Maagkanker (maagcarcinoom)

Bij maagcarcinoom - in de volksmond genoemd maag kanker - (synoniemen: gastrocarcinoom; leerachtig zakje maag​ maagkanker; zegelringcelcarcinoom van de maag; ICD-10-GM C16.-: Maligne neoplasma van de maag) is een kwaadaardig (kwaadaardig) neoplasma van de maag slijmvlies.

Het is de vijfde meest voorkomende kwaadaardige (kwaadaardige) ziekte wereldwijd.

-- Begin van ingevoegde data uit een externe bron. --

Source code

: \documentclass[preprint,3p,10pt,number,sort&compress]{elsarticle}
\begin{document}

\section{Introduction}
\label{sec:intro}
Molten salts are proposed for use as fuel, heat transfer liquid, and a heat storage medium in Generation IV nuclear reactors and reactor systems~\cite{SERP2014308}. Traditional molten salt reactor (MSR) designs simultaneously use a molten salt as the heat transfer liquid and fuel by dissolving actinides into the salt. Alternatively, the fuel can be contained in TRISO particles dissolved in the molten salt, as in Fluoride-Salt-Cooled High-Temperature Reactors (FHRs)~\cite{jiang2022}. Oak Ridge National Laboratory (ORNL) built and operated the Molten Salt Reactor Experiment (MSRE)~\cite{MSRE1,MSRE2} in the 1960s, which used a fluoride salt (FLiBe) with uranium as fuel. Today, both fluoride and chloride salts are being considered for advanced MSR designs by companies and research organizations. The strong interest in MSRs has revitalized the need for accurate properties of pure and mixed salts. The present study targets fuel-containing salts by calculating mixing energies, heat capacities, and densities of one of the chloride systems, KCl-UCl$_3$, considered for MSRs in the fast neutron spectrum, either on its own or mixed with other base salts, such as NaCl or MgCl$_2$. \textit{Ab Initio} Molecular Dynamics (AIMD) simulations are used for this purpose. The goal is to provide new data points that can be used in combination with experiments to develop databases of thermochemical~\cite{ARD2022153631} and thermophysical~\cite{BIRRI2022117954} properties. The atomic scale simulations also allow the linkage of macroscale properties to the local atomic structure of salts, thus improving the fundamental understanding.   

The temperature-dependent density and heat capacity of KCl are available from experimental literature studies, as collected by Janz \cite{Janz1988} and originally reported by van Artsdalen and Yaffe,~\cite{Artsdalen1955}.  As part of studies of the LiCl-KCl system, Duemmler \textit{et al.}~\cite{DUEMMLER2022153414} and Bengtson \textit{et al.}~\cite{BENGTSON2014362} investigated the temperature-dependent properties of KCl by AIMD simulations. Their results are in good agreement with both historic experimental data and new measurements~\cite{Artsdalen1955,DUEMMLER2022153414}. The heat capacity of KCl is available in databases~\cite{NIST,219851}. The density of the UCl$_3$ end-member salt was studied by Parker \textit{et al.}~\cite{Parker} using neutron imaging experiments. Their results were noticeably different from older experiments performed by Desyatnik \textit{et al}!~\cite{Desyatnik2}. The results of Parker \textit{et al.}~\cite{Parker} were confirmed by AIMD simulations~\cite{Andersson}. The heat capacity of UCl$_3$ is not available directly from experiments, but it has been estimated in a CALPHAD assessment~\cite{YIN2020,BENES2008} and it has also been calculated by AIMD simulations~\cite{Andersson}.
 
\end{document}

In 90-95% van de gevallen zijn de tumoren zogenaamde adenocarcinomen, wat betekent dat ze ontstaan ​​uit het kliervormende weefsel. Ongeveer 60% van de tumoren bevindt zich in het antrum (ampullaire vergroting van de slokdarm nadat deze door de diafragma en voordat het de cardia / maaginlaat binnengaat) of pylorus (ringvormige spier die de maaguitlaat naar de twaalfvingerige darm/ twaalfvingerige darm), de achterste delen van de maag. Ongeveer 70% van de patiënten heeft dit al gedaan weefselvocht knooppunt metastasen (dochtertumoren in de lymfeklieren) bij diagnose.

Geslachtsverhouding: mannen tot vrouwen is 2: 1.

Piekincidentie: De ziekte treedt voornamelijk op na de leeftijd van 50 jaar. De mediane leeftijd waarop de ziekte begint, is 66 jaar bij mannen en 70 jaar bij vrouwen. De incidentie (frequentie van nieuwe gevallen) is ongeveer 13 gevallen per 100,000 inwoners per jaar voor mannen en ongeveer 7 gevallen per 100,000 inwoners per jaar voor vrouwen (in West-Europa). De incidentie is bijzonder hoog in Japan (70-95 / 100,000 mannen, 27-40 / 100,000 vrouwen), China, Finland, Chili, Colombia en Venezuela. In West-Europa en de Verenigde Staten (7.5 / 100,000 mannen, 3.1 / 100,000 vrouwen) neemt de incidentie af.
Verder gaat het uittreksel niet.